(EXTRACTED ENTRIES)

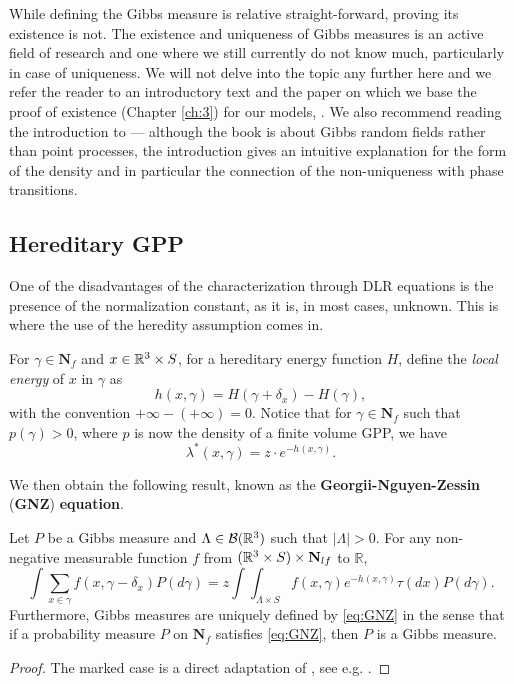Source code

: While defining the Gibbs measure is relative straight-forward, proving its existence is not. The existence and uniqueness of Gibbs measures is an active field of research and one where we still currently do not know much, particularly in case of uniqueness.  We will not delve into the topic any further here and we refer the reader to an introductory text \cite{Dereudre2017} and the paper on which we base the proof of existence (Chapter \ref{ch:3}) for our models, \cite{DDG12}. We also recommend reading the introduction to \cite{Georgii2011} --- although the book is about Gibbs random fields rather than point processes, the introduction gives an intuitive explanation for the form of the density and in particular the connection of the non-uniqueness with phase transitions.

\subsection{Hereditary GPP}
One of the disadvantages of the characterization through DLR equations is the presence of the normalization constant, as it is, in most cases, unknown. This is where the use of the heredity assumption comes in.

For $\gamma \in \mathbf N_f$ and $x \in {\mathbb R^3}\times S$, for a hereditary energy function $H$, define the \textit{local energy} of $x$ in $\gamma$ as
$$h(x,\gamma) = H(\gamma + \delta_x) - H(\gamma),$$
with the convention $+\infty - (+\infty) = 0$. Notice that for $\gamma \in \mathbf N_f$ such that $p(\gamma) > 0$, where $p$ is now the density of a finite volume GPP, we have
$$\lambda^*(x,\gamma) = z \cdot e^{-h(x,\gamma)}.$$

We then obtain the following result, known as the \textbf{Georgii-Nguyen-Zessin }(\textbf{GNZ}) \textbf{equation}. 

\begin{proposition} Let $P$ be a Gibbs measure and $\Lambda \in \mathcal B({\mathbb R^3})$ such that $|\Lambda|>0$. For any non-negative measurable function $f$ from $({\mathbb R^3}\times S)\times \mathbf N_{lf}$ to $\mathbb R$,
	\begin{equation}\label{eq:GNZ}\int \sum_{x \in \gamma} f(x,\gamma- \delta_x) P(d\gamma) = z \int \int_{\Lambda\times S} f(x,\gamma) e^{-h(x,\gamma)} \tau(dx) P (d\gamma).\end{equation}
	Furthermore, Gibbs measures are uniquely defined by \eqref{eq:GNZ} in the sense that if a probability measure $P$ on $\mathbf N_f$ satisfies \eqref{eq:GNZ}, then $P$ is a Gibbs measure.
\end{proposition}
\begin{proof}
	The marked case is a direct adaptation of \cite{NguyenZessin1979}, see e.g. \cite{Mase2000}.		
\end{proof}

(End EXTRACTED ENTRIES)

ASSIGNED TASK: The expected answer is an exact copy of the lines beginning at the one with "f(x,\gamma- \delta_x) P(d\gamma)" and running to the end of the entries above.

WRITTEN RESPONSE:
	\begin{equation}\label{eq:GNZ}\int \sum_{x \in \gamma} f(x,\gamma- \delta_x) P(d\gamma) = z \int \int_{\Lambda\times S} f(x,\gamma) e^{-h(x,\gamma)} \tau(dx) P (d\gamma).\end{equation}
	Furthermore, Gibbs measures are uniquely defined by \eqref{eq:GNZ} in the sense that if a probability measure $P$ on $\mathbf N_f$ satisfies \eqref{eq:GNZ}, then $P$ is a Gibbs measure.
\end{proposition}
\begin{proof}
	The marked case is a direct adaptation of \cite{NguyenZessin1979}, see e.g. \cite{Mase2000}.		
\end{proof}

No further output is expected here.